I picked up the different joints, assembling them carefully, twisting each so they fitted together. Chadwick settled back smugly into my hands. He knew I couldn't willingly give him up. He knew that without him, I'd be stuck in some other class, slumped over a book. He knew how much I needed the music. Occasionally, though, he would play tricks on me, refusing to go up to a high D, spacing his keys just exactly in the wrong places during a faster passage. On particularly bad days, he would stick his octave key, so that I could not rise above the first octave, no matter how much cigarette paper I used, or how much I threatened him. Once he even went so far as to drop off the pad of the A flat key.
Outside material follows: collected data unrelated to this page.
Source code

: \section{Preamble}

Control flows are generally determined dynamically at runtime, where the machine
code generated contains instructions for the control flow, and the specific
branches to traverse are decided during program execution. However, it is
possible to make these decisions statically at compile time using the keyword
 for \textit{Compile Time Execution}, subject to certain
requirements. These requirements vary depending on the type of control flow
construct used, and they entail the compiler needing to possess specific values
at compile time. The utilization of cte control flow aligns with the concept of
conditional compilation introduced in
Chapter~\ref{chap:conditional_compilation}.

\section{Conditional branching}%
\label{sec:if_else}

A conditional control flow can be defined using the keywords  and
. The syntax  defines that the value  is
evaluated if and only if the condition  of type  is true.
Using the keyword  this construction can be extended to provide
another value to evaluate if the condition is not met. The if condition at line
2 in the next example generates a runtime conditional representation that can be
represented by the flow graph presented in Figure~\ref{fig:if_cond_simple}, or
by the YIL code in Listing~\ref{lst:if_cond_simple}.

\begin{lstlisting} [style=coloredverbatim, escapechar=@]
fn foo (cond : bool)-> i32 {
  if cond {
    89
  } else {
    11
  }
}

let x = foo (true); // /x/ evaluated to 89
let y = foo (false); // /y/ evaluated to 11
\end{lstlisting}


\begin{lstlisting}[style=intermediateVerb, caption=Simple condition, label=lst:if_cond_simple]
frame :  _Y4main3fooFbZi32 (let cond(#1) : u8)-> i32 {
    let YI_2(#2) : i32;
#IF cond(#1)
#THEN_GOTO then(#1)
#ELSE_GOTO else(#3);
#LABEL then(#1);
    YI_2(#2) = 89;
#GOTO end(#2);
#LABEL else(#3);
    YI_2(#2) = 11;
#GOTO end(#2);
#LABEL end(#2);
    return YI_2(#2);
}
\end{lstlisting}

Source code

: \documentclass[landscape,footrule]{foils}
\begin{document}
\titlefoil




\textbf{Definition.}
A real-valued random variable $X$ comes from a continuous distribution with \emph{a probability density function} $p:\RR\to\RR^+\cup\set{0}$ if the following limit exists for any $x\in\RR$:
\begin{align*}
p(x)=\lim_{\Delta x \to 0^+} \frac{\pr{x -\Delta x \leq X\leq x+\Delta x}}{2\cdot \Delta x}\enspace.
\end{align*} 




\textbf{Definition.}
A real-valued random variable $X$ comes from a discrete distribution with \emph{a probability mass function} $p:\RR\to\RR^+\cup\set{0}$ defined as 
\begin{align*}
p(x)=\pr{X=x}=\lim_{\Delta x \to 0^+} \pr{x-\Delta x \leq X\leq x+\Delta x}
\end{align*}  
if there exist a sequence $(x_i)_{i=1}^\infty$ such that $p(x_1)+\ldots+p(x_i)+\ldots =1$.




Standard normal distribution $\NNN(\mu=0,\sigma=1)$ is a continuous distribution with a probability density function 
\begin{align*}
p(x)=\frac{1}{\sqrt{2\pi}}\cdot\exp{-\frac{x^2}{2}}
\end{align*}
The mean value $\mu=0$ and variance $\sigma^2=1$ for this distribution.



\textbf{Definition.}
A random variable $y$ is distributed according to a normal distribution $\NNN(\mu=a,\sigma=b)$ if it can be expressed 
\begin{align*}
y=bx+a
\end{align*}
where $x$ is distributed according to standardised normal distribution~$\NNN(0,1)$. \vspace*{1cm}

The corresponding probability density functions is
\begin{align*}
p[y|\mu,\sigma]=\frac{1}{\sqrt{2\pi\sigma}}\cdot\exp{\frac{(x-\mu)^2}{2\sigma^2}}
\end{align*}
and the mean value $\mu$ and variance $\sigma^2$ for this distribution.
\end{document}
My band director snatched him and commenced to hold a lighter up to his body, attempting to remelt the glue of the pad. Chadwick melted slightly before I was able to pull him back. He never did that again.  
  
Chadwick, however, has the patience to sit with me through every class, a reminder that Algebra will not stretch the whole day through. He refuses to quack, and holds in tune – if he can ever get the reeds to work in his favor. He tries. He can't do it all, but he tries. He's like a young child, yearning to be adult.  
  
I picked out one of the better reeds, and opened the water (spilling it, like always, in the process). Placing the first and second best reeds in it, I sat back in my chair. Chadwick lay against me, content. 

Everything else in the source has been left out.